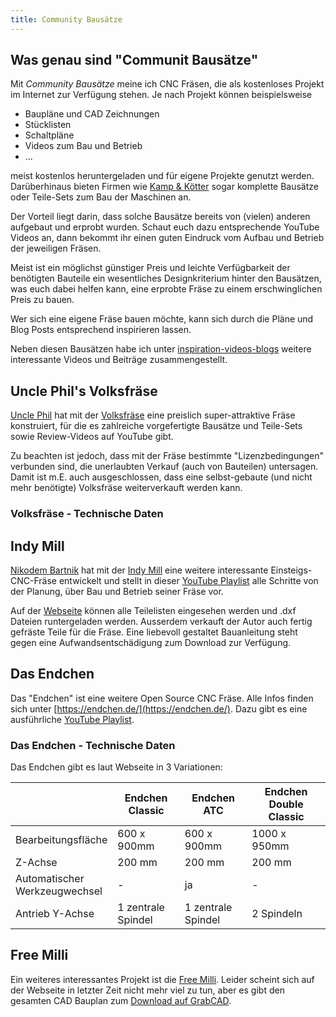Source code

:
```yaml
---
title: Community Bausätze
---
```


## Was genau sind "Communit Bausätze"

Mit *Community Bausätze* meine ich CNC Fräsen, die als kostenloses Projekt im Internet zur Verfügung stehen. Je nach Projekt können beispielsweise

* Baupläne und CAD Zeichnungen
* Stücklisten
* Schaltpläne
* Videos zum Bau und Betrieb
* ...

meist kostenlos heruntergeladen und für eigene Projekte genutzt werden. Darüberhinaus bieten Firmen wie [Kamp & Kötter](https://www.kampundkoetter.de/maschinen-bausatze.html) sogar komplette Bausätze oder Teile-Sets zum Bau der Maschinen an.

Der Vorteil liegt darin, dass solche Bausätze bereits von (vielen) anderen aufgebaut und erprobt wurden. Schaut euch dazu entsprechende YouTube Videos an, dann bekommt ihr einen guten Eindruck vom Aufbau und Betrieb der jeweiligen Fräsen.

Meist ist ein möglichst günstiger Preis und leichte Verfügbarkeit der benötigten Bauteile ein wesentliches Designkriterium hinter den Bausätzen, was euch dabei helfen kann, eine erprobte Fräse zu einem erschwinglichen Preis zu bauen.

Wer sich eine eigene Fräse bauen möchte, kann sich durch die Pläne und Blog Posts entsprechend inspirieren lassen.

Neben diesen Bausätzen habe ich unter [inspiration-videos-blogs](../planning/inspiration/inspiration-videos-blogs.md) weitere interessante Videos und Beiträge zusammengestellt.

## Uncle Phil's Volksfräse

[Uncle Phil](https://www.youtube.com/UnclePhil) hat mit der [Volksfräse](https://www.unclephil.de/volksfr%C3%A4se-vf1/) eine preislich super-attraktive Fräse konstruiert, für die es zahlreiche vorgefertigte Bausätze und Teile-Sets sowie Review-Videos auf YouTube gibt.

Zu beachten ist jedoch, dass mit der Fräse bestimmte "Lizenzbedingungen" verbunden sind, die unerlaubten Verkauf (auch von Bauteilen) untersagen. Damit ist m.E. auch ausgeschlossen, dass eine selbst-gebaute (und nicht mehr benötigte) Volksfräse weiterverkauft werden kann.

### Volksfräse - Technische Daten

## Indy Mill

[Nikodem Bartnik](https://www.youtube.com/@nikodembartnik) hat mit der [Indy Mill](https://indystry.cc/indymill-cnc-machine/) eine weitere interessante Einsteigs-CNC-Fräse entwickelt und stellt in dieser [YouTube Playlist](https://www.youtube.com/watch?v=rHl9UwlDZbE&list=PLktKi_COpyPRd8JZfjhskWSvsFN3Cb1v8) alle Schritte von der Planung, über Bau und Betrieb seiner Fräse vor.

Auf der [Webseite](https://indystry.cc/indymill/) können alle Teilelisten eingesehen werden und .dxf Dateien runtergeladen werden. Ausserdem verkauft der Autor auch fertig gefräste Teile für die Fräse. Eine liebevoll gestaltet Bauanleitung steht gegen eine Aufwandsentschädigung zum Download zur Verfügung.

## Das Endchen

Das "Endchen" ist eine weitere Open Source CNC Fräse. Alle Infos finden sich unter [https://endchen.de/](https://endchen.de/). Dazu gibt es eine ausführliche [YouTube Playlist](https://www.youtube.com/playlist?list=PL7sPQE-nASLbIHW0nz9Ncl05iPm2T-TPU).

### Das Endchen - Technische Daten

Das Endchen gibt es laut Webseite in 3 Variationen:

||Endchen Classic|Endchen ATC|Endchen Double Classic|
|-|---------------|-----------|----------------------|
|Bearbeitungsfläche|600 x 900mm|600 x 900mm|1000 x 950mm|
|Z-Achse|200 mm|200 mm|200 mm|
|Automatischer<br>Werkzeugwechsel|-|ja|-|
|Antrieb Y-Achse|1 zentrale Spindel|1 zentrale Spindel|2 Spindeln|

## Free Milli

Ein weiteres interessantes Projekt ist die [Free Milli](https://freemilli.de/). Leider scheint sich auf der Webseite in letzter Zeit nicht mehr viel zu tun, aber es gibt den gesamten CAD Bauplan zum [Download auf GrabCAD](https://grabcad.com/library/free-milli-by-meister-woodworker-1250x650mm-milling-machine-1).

_____

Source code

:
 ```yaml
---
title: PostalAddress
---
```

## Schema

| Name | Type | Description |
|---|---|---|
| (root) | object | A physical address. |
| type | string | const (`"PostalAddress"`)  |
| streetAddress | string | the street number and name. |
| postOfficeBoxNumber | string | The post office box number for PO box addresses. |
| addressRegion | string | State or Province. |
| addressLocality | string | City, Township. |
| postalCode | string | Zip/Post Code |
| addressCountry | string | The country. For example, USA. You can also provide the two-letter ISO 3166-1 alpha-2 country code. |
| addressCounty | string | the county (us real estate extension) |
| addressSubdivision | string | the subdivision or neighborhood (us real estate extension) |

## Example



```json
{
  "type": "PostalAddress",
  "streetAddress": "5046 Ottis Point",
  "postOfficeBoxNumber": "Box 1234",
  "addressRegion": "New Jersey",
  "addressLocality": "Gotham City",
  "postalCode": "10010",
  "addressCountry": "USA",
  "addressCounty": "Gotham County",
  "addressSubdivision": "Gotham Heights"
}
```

_____

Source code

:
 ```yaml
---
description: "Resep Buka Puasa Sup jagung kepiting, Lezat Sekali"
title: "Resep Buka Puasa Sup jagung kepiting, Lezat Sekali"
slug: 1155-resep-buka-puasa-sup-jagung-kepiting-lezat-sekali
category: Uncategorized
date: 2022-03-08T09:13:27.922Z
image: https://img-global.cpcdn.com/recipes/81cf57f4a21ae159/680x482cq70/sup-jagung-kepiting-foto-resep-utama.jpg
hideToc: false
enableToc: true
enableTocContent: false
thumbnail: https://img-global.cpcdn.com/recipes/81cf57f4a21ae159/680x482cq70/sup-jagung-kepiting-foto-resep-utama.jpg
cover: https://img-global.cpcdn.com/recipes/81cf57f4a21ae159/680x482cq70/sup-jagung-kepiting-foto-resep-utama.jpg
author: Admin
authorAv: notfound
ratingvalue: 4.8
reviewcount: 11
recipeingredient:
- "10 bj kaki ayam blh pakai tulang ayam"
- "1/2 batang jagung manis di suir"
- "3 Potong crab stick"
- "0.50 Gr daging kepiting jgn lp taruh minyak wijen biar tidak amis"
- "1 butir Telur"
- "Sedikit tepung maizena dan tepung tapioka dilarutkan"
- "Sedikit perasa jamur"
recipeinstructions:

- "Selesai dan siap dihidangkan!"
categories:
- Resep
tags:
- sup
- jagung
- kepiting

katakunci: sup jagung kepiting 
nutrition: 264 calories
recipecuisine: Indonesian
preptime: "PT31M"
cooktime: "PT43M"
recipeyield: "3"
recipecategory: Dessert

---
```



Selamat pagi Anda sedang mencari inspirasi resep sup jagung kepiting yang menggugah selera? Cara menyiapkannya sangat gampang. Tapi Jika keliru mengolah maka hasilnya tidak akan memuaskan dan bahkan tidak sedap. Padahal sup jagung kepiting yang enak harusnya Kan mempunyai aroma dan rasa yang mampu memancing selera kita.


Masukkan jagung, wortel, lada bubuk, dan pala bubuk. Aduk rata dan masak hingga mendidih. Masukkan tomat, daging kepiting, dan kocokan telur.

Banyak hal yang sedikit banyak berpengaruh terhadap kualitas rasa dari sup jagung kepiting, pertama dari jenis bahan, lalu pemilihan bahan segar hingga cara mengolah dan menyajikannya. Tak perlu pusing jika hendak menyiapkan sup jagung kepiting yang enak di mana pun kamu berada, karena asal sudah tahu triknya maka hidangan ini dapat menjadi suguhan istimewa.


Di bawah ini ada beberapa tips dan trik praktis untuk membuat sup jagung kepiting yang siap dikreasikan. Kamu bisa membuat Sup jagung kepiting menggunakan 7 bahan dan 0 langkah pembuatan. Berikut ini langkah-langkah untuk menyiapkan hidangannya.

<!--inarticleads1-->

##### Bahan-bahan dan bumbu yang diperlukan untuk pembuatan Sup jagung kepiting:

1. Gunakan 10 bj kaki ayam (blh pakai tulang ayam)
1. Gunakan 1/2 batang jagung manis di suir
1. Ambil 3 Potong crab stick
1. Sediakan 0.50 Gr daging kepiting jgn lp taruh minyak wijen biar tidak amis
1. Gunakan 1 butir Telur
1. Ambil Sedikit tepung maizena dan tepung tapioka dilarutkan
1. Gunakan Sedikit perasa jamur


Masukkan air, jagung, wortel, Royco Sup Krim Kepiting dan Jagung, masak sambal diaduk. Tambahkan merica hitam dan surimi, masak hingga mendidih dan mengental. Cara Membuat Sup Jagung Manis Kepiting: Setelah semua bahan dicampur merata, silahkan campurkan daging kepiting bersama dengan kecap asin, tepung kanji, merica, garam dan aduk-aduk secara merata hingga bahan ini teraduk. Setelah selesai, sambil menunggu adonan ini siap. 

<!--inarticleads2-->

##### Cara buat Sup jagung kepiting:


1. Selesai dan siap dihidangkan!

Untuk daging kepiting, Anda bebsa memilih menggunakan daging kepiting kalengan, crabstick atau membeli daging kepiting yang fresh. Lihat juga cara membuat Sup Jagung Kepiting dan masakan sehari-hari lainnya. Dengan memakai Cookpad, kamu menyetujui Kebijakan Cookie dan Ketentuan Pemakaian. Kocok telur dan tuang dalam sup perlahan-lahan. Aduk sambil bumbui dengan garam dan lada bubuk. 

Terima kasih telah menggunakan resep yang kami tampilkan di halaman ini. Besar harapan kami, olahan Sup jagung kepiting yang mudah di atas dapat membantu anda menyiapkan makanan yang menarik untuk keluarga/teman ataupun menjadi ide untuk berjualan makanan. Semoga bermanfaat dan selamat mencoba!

_____

I'd like the lines above from the one with "box addresses. |" up to and including the one with "country code. |" copied exactly, with no other lines.

- RESPONSE TO THIS TASK
| postOfficeBoxNumber | string | The post office box number for PO box addresses. |
| addressRegion | string | State or Province. |
| addressLocality | string | City, Township. |
| postalCode | string | Zip/Post Code |
| addressCountry | string | The country. For example, USA. You can also provide the two-letter ISO 3166-1 alpha-2 country code. |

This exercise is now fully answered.